More review of JSON-LD syntax from Charles Greer on 2013-03-13 (public-rdf-wg@w3.org from March 2013)

From: Charles Greer <cgreer@marklogic.com>
Date: Wed, 13 Mar 2013 11:38:21 -0700
To: W3C RDF WG <public-rdf-wg@w3.org>
Message-ID: <5140C79D.9000803@marklogic.com>

Hi all,

This email is a review of JSON-LD-SYNTAX as of 3/13/2013

https://dvcs.w3.org/hg/json-ld/raw-file/default/spec/latest/json-ld-syntax/index.html#data-indexing

Overall:

The document presents the syntax in a reasonably clear way. The one
exception to this is the intersection of terms, absolute IRIs, compact
IRIs and relative IRIs. In particular one might wish to rethink the use
of relative IRIs in here at all, they seem to be confusing or
problematic every time they come up, and don't seem to add to JSON-LD in
any significant way. I've noted these places below.
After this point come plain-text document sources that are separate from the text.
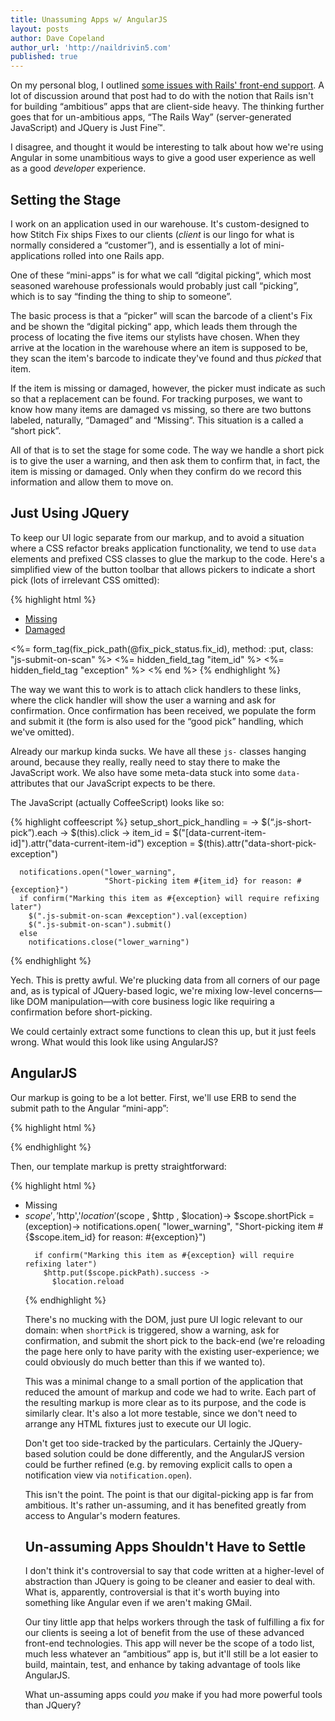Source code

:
 ```yaml
---
title: Unassuming Apps w/ AngularJS
layout: posts
author: Dave Copeland
author_url: 'http://naildrivin5.com'
published: true
---
```


On my personal blog, I outlined [some issues with Rails' front-end support][davepost].
A lot of discussion around that post had to do with the notion that Rails isn't for building “ambitious” apps that are client-side heavy.
The thinking further goes that for un-ambitious apps, “The Rails Way” (server-generated JavaScript) and JQuery is Just Fine™.

I disagree, and thought it would be interesting to talk about how we're using Angular in some unambitious ways to give a good user experience as well as a good _developer_ experience.

<!-- more -->

## Setting the Stage

I work on an application used in our warehouse.
It's custom-designed to how Stitch Fix ships Fixes to our clients (_client_ is our lingo for what is normally considered a “customer”), and is essentially a lot of mini-applications rolled into one Rails app.

One of these “mini-apps” is for what we call “digital picking“, which most seasoned warehouse professionals would probably just call “picking”, which is to say “finding the thing to ship to someone”.

The basic process is that a “picker” will scan the barcode of a client's Fix and be shown the “digital picking“ app, which leads them through the process of locating the five items our stylists have chosen.
When they arrive at the location in the warehouse where an item is supposed to be, they scan the item's barcode to indicate they've found and thus _picked_ that item.

If the item is missing or damaged, however, the picker must indicate as such so that a replacement can be found.
For tracking purposes, we want to know how many items are damaged vs missing, so there are two buttons labeled, naturally, “Damaged” and “Missing“.
This situation is a called a “short pick”.

All of that is to set the stage for some code.
The way we handle a short pick is to give the user a warning, and then ask them to confirm that, in fact, the item is missing or damaged.
Only when they confirm do we record this information and allow them to move on.

## Just Using JQuery

To keep our UI logic separate from our markup, and to avoid a situation where a CSS refactor breaks application functionality, we tend to use `data` elements and prefixed CSS classes to glue the markup to the code.
Here's a simplified view of the button toolbar that allows pickers to indicate a short pick (lots of irrelevant CSS omitted):

{% highlight html %}
<ul class=“js-buttons-list”>
  <li>
    <a href="#" 
       class="btn js-short-pick" 
       id="shortpick-missing-link" 
       data-short-pick-exception="missing">
      Missing
    </a>
  </li>
  <li>
    <a href="#"
       class="btn js-short-pick"
       data-short-pick-exception="damaged">
      Damaged
    </a>
  </li>
</ul>

<!-- later in the page -->

<%= form_tag(fix_pick_path(@fix_pick_status.fix_id), 
             method: :put, 
             class: "js-submit-on-scan" %>
    <%= hidden_field_tag "item_id" %>
    <%= hidden_field_tag "exception" %>
<% end %>
{% endhighlight %}

The way we want this to work is to attach click handlers to these links, where the click handler will show the user a warning and ask for confirmation.
Once confirmation has been received, we populate the form and submit it (the form is also used for the “good pick” handling, which we've omitted).

Already our markup kinda sucks.
We have all these `js-` classes hanging around, because they really, really need to stay there to make the JavaScript work.
We also have some meta-data stuck into some `data-` attributes that our JavaScript expects to be there.

The JavaScript (actually CoffeeScript) looks like so:

{% highlight coffeescript %}
setup_short_pick_handling = ->
  $(“.js-short-pick”).each ->
    $(this).click ->
      item_id   = $("[data-current-item-id]").attr("data-current-item-id")
      exception = $(this).attr("data-short-pick-exception")

      notifications.open("lower_warning", 
                         "Short-picking item #{item_id} for reason: #{exception}")
      if confirm("Marking this item as #{exception} will require refixing later")
        $(".js-submit-on-scan #exception").val(exception)
        $(".js-submit-on-scan").submit()
      else
        notifications.close("lower_warning")
{% endhighlight %}

Yech.
This is pretty awful.
We're plucking data from all corners of our page and, as is typical of JQuery-based logic, we're mixing low-level concerns—like DOM manipulation—with core business logic like requiring a confirmation before short-picking.

We could certainly extract some functions to clean this up, but it just feels wrong.  What would this look like using AngularJS?

## AngularJS

Our markup is going to be a lot better.
First, we'll use ERB to send the submit path to the Angular “mini-app”:

{% highlight html %}
<div ng-app="rma" 
     ng-init="pickPath = '<%= fix_pick_path(@fix) %>'">
  <div class="view-container">
    <div ng-view class="view-frame"></div>
  </div>
</div>
{% endhighlight %}

Then, our template markup is pretty straightforward:

{% highlight html %}
<ul>
  <li>
    <a class="btn" ng-click="shortPick('missing')">Missing</a>
  </li>
  <li>
    <a class="btn" ng-click="shortPick('damaged')“>Damaged</a>
  </li>
</ul>
{% endhighlight %}

Even if you don't know Angular, you can look at this and have a lot better guess as to what's going on.
The two links trigger a method called `shortPick` that we can easily `grep` for.
Note that we also don't need to use a form as a means of storing data during the interaction, since we can do that using variables more directly.

The code is also much nicer:

{% highlight coffeescript %}
controllers = angular.module('controllers')
controllers.controller('PicksController', [
  '$scope','$http','$location'
  ($scope , $http , $location)->
    $scope.shortPick = (exception)->
      notifications.open(
        "lower_warning", 
        "Short-picking item #{$scope.item_id} for reason: #{exception}")

      if confirm("Marking this item as #{exception} will require refixing later")
        $http.put($scope.pickPath).success ->
          $location.reload
{% endhighlight %}

There's no mucking with the DOM, just pure UI logic relevant to our domain: when `shortPick` is triggered, show a warning, ask for confirmation, and submit the short pick to the back-end (we're reloading the page here only to have parity with the existing user-experience; we could obviously do much better than this if we wanted to).

This was a minimal change to a small portion of the application that reduced the amount of markup and code we had to write.
Each part of the resulting markup is more clear as to its purpose, and the code is similarly clear.
It's also a lot more testable, since we don't need to arrange any HTML fixtures just to execute our UI logic.

Don't get too side-tracked by the particulars.  Certainly the JQuery-based solution could be done differently, and the AngularJS
version could be further refined (e.g. by removing explicit calls to open a notification view via `notification.open`).

This isn't the point.
The point is that our digital-picking app is far from ambitious.
It's rather un-assuming, and it has benefited greatly from access to Angular's modern features.

## Un-assuming Apps Shouldn't Have to Settle

I don't think it's controversial to say that code written at a higher-level of abstraction than JQuery is going to be cleaner and easier to deal with.
What is, apparently, controversial is that it's worth buying into something like Angular even if we aren't making GMail.

Our tiny little app that helps workers through the task of fulfilling a fix for our clients is seeing a lot of benefit from the use of these advanced front-end technologies.
This app will never be the scope of a todo list, much less whatever an “ambitious” app is, but it'll still be a lot easier to build, maintain, test, and enhance by taking advantage of tools like AngularJS.

What un-assuming apps could _you_ make if you had more powerful tools than JQuery?

[davepost]: http://www.naildrivin5.com/blog/2014/08/07/rails-degenerate-front-end-support.html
Until I came to flattening, I thought that JSON-LD was subject to a lot
of the same problems as RDF/XML. My concern had to do with manipulating
structures as JSON - if there are a lot of ways to represent something,
then one gets into a lot of issues with finding data within the
structure. Flattening seems to get rid of most of those concerns - it
should probably be foregrounded as a good canonical representation if
you can go that far.

Otherwise this review is mainly editorial nits:

The Nits:

"a way to disambiguate the keys used between multiple JSON documents by
mapping them to IRIs
<https://dvcs.w3.org/hg/json-ld/raw-file/default/spec/latest/json-ld-syntax/index.html#dfn-iri>
via a context
<https://dvcs.w3.org/hg/json-ld/raw-file/default/spec/latest/json-ld-syntax/index.html#dfn-context>,"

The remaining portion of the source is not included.